L'Italie et l'Allemagne viennent de faire la preuve une nouvelle fois que la proportionnelle amenait à l'instabilité. L'Allemagne a voté le 24 septembre 2017, elle a trouvé un Gouvernement stable 6 mois plus tard. L'Italie a voté le 4 mars 2018, elle n'a toujours pas de Gouvernement issu de cette élection. La France n'a pas besoin de problèmes supplémentaires.

Au surplus, élire 60 députés (15 %), élus à la proportionnelle sur 404, comme le propose le Gouvernement, est ridicule car la majorité des sièges distribuée à la proportionnelle le sera aux représentants politiques des grands partis et certainement pas aux minorités. On peut comprendre la légitime colère de François BAYROU qui s’est littéralement fait « cocufier » dans cette affaire.

Troisième poison : la limitation des mandats dans le temps. La représentation nationale est déjà très fragilisée par la fin du cumul des mandats qui a exclu du Parlement beaucoup d’élus locaux de terrain. Mais comment peut-on retirer aux citoyens le droit de choisir tel élu, sous le seul prétexte qu’il aurait bénéficié trois fois de leur confiance pour les représenter ? En l’occurrence, un élu qui devient maire à 25 ans et qui consacre trois mandats au service de sa commune, serait bon à jeter aux orties à 43 ans ? Nous aurions des élus à « obsolescence programmée ». C’est la culture du déchet ou l’on jette ce qui est utile parce qu’il n’est pas nouveau.

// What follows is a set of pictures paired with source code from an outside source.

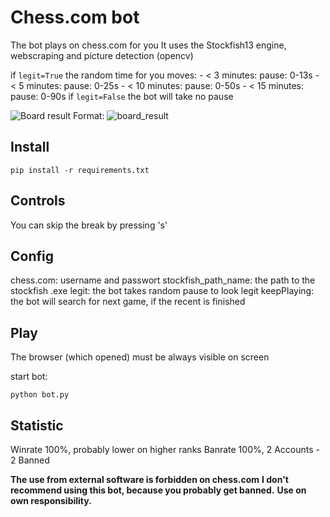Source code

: # Chess.com bot

The bot plays on chess.com for you
It uses the Stockfish13 engine, webscraping and picture detection (opencv)

if ```legit=True``` the random time for you moves:
    - < 3 minutes: pause: 0-13s
    - < 5 minutes: pause: 0-25s
    - < 10 minutes: pause: 0-50s
    - < 15 minutes: pause: 0-90s
if ```legit=False``` the bot will take no pause

![Board result](/board_result.png)
Format: ![board_result](url)


## Install

```
pip install -r requirements.txt
```

## Controls

You can skip the break by pressing 's'


## Config

chess.com: username and passwort
stockfish_path_name: the path to the stockfish .exe
legit: the bot takes random pause to look legit
keepPlaying: the bot will search for next game, if the recent is finished

## Play

The browser (which opened) must be always visible on screen

start bot:
```
python bot.py
```
## Statistic

Winrate 100%, probably lower on higher ranks
Banrate 100%, 2 Accounts - 2 Banned

**The use from external software is forbidden on chess.com**
**I don't recommend using this bot, because you probably get banned.**
**Use on own responsibility.**
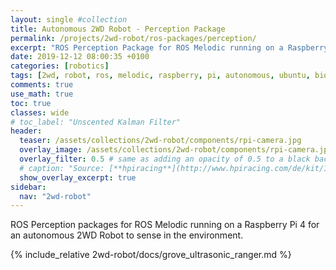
 ```yaml
---
layout: single #collection
title: Autonomous 2WD Robot - Perception Package
permalink: /projects/2wd-robot/ros-packages/perception/
excerpt: "ROS Perception Package for ROS Melodic running on a Raspberry Pi 4 for an autonomous 2WD Robot to act in an environment according to sensor information."
date: 2019-12-12 08:00:35 +0100
categories: [robotics]
tags: [2wd, robot, ros, melodic, raspberry, pi, autonomous, ubuntu, bionic, package, perception, ultrasonic, ranger, camera]
comments: true
use_math: true
toc: true
classes: wide
# toc_label: "Unscented Kalman Filter"
header:
  teaser: /assets/collections/2wd-robot/components/rpi-camera.jpg
  overlay_image: /assets/collections/2wd-robot/components/rpi-camera.jpg
  overlay_filter: 0.5 # same as adding an opacity of 0.5 to a black background
  # caption: "Source: [**hpiracing**](http://www.hpiracing.com/de/kit/114343)"
  show_overlay_excerpt: true
sidebar:
  nav: "2wd-robot"
---
```


ROS Perception packages for ROS Melodic running on a Raspberry Pi 4 for an autonomous 2WD Robot to sense in the environment.


{% include_relative 2wd-robot/docs/grove_ultrasonic_ranger.md %}
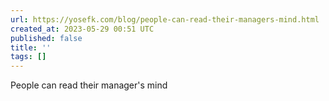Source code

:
 ```yaml
---
url: https://yosefk.com/blog/people-can-read-their-managers-mind.html
created_at: 2023-05-29 00:51 UTC
published: false
title: ''
tags: []
---
```


People can read their manager's mind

C’est au suffrage universel et à lui seul de décider de la fin d’un mandat. Limiter le cumul des mandats dans le temps, c’est tout simplement amputer le citoyen de l’un de ses droits les plus fondamentaux, celui de choisir ses représentants en toute liberté.

On nous parle aussi de différenciation. Ce texte risque de compliquer encore plus une décentralisation qui a du mal à trouver sa place après les multiples réformes, parfois contradictoires, de ces dernières années. Cessons de torturer les collectivités à coups de textes législatifs souvent peu réfléchis. Laissons les élus locaux travailler en paix et donnons-leur un peu de stabilité dans la durée.  La décentralisation, oui, mais pas n'importe comment ! Les mêmes facultés pour tous, y compris celle d'expérimenter comme le permet la réforme constitutionnelle de 2003. N'est-ce pas finalement là qu'est la différenciation ?

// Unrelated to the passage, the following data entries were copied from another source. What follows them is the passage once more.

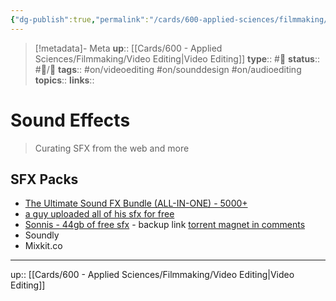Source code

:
 ```yaml
---
{"dg-publish":true,"permalink":"/cards/600-applied-sciences/filmmaking/sound-effects/","title":"Sound Effects"}
---
```


> [!metadata]- Meta
> **up**:: [[Cards/600 - Applied Sciences/Filmmaking/Video Editing\|Video Editing]]
> **type**:: #📝 
> **status**:: #📝/🌱 
> **tags**::  #on/videoediting #on/sounddesign #on/audioediting
> **topics**:: 
> **links**::


# Sound Effects

> Curating SFX from the web and more

## SFX Packs
- [The Ultimate Sound FX Bundle (ALL-IN-ONE) - 5000+](https://ocularsounds.com/products/the-ultimate-sound-fx-bundle)
- [a guy uploaded all of his sfx for free](https://www.reddit.com/r/VideoEditing/s/6f07kwm6ih) 
- [Sonnis - 44gb of free sfx](https://gdc.sonniss.com/) - backup link [torrent magnet in comments](https://www.reddit.com/r/VideoEditing/s/TGfycWfTyP)
- Soundly
- Mixkit.co

---
up:: [[Cards/600 - Applied Sciences/Filmmaking/Video Editing\|Video Editing]]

Enfin, dernier gadget, est-il vraiment utile de nommer les régions dans la Constitution ? Pire, de nommer certaines régions plutôt que d'autres ! Il ne nous viendrait pas à l'idée de nommer tous les départements.

Toutes ces mesures, si elles étaient appliquées en l’état, auraient un impact corrosif sur l’équilibre des trois piliers fondamentaux de la République, avec pour effet, comme le dit fort justement le Président de la Commission des Lois du Sénat, Philippe BAS : « un Président fort, un Gouvernement subordonné et une Assemblée déférente ».

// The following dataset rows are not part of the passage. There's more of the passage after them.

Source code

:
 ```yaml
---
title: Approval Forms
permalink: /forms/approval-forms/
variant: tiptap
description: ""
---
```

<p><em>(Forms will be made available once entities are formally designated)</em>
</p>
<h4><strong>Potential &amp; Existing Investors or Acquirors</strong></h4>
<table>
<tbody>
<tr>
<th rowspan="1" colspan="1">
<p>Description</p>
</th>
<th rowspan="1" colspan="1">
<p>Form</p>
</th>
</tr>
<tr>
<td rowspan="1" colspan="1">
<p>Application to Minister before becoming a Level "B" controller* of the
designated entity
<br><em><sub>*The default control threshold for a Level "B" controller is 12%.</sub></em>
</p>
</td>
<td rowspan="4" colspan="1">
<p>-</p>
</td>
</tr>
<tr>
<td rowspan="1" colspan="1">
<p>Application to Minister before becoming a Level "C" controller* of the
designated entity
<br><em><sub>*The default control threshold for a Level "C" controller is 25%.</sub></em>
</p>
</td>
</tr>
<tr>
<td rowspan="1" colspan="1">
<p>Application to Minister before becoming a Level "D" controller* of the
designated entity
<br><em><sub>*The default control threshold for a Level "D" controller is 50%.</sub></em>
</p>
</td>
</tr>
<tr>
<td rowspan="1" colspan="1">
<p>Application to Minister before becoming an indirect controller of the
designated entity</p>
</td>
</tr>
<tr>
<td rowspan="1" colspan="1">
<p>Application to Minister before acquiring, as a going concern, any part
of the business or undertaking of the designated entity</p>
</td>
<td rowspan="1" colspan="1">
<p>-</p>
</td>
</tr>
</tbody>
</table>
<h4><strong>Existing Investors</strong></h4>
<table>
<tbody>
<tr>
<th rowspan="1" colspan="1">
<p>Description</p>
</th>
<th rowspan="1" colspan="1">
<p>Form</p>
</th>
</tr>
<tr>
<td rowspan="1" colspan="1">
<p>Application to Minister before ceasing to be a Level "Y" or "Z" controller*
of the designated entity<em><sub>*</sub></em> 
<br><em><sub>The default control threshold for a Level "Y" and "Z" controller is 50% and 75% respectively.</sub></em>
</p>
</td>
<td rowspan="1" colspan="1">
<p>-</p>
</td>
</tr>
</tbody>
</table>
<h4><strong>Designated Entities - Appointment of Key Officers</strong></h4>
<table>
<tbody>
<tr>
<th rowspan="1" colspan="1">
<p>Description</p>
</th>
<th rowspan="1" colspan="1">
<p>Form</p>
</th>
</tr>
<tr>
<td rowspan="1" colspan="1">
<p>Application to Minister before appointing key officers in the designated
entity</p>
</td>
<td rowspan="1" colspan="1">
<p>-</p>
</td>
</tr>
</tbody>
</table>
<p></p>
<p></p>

Surfant sur la défiance à l’égard du parlementarisme, l’auteur de cette réforme propose un bouleversement qui est au mieux du bricolage insensé, au pire une tentative délibérée de priver les territoires et le Parlement de tout poids politique. Nous, élus attachés à la Nation, n’acceptons pas ce coup de force et demandons solennellement au président Macron qu’il soumette au peuple souverain par référendum ce texte indigne. Nous n’avons pas peur du peuple qui comprendra l’enjeu. Nous combattrons, et si la République doit basculer dans le passé et renier les pères fondateurs, que ce soit parce que le peuple l’a choisi et non dans les coulisses des bureaux parisiens.

En raison de débordements, nous avons fait le choix de suspendre les commentaires des articles d'Atlantico.fr.

Mais n'hésitez pas à partager cet article avec vos proches par mail, messagerie, SMS ou sur les réseaux sociaux afin de continuer le débat !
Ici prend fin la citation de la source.